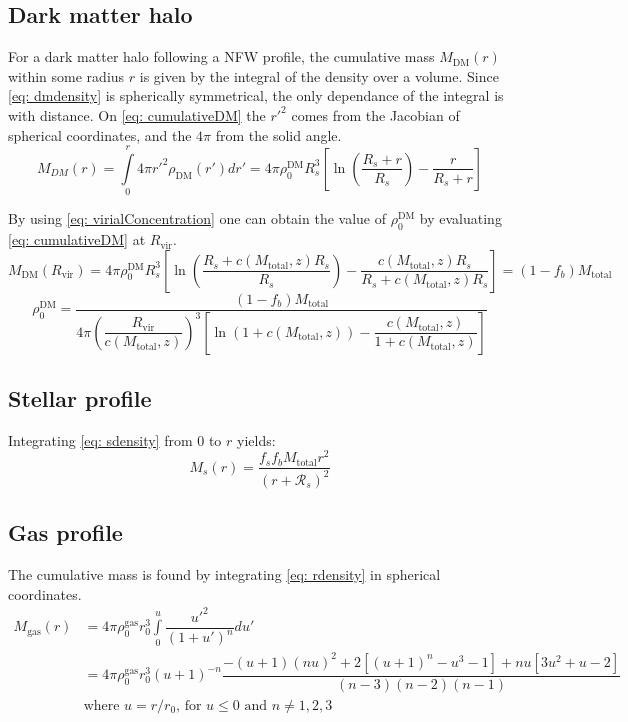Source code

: 	\subsection{Dark matter halo}
		For a dark matter halo following a NFW profile, the cumulative mass $M_\text{DM}(r)$ within some radius $r$ is given by the integral of the density over a volume. Since \autoref{eq: dmdensity} is spherically symmetrical, the only dependance of the integral is with distance. On \autoref{eq: cumulativeDM} the $r'^2$ comes from the Jacobian of spherical coordinates, and the $4\pi$ from the solid angle.
		\begin{equation}\label{eq: cumulativeDM}
			M_{DM}(r) = \int\limits_0^{r} 4\pi {r'}^2\rho_\text{DM}(r')dr' = 4\pi\rho_0^\text{DM}R_s^3\left[\ln\left(\dfrac{R_s + r}{R_s}\right) - \dfrac{r}{R_s + r}\right]
		\end{equation}
		
		By using \autoref{eq: virialConcentration} one can obtain the value of $\rho_0^\text{DM}$ by evaluating \autoref{eq: cumulativeDM} at $R_\text{vir}$.
		\begin{equation}\label{eq: dmM_virial}
		M_\text{DM}(R_\text{vir}) = 4\pi\rho_0^\text{DM}R_s^3 \left[\ln\left(\dfrac{R_s + c(M_\text{total}, z)R_s}{R_s}\right) - \dfrac{c(M_\text{total}, z)R_s}{R_s + c(M_\text{total}, z)R_s}\right] = (1 - f_b)M_\text{total}
		\end{equation}
		\begin{equation}\label{eq: rho0dm}
		\rho_0^\text{DM} = \dfrac{(1 - f_b)M_\text{total}}{4\pi \left(\dfrac{R_\text{vir}}{c(M_\text{total}, z)}\right)^3 \left[\ln\left(1 + c(M_\text{total}, z)\right) - \dfrac{c(M_\text{total}, z)}{1 + c(M_\text{total}, z)}\right]}
		\end{equation}
	
	\subsection{Stellar profile}		
		Integrating \autoref{eq: sdensity} from $0$ to $r$ yields:
		\begin{equation}
			M_s(r) = \dfrac{f_sf_bM_\text{total} r^2}{(r + \mathcal{R}_s)^2}
		\end{equation}
	
	\subsection{Gas profile}		
		The cumulative mass is found by integrating \autoref{eq: rdensity} in spherical coordinates.
		\begin{equation}
			\begin{array}{rl}
			M_\text{gas}(r) 
			& = 4\pi\rho_0^\text{gas} r_0^3\int\limits_{0}^{u}\dfrac{u'^2}{(1 + u')^n}du' \\
			& = 4\pi\rho_0^\text{gas} r_0^3\left(u + 1\right)^{-n}\dfrac{-(u + 1)(nu)^2 + 2[(u + 1)^n - u^3-1] + nu[3u^2 + u - 2]}{(n - 3)(n - 2)(n - 1)}
			\\
			& \text{where $u = r/r_0$, for $u \leq 0$ and $n \neq {1, 2, 3}$}
			\end{array}
		\end{equation}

§ §

Only the lines from the one bearing "from $0$ to" to the end of the material belong in the answer; set them down verbatim.

* [Response to the exercise]:
		Integrating \autoref{eq: sdensity} from $0$ to $r$ yields:
		\begin{equation}
			M_s(r) = \dfrac{f_sf_bM_\text{total} r^2}{(r + \mathcal{R}_s)^2}
		\end{equation}
	
	\subsection{Gas profile}		
		The cumulative mass is found by integrating \autoref{eq: rdensity} in spherical coordinates.
		\begin{equation}
			\begin{array}{rl}
			M_\text{gas}(r) 
			& = 4\pi\rho_0^\text{gas} r_0^3\int\limits_{0}^{u}\dfrac{u'^2}{(1 + u')^n}du' \\
			& = 4\pi\rho_0^\text{gas} r_0^3\left(u + 1\right)^{-n}\dfrac{-(u + 1)(nu)^2 + 2[(u + 1)^n - u^3-1] + nu[3u^2 + u - 2]}{(n - 3)(n - 2)(n - 1)}
			\\
			& \text{where $u = r/r_0$, for $u \leq 0$ and $n \neq {1, 2, 3}$}
			\end{array}
		\end{equation}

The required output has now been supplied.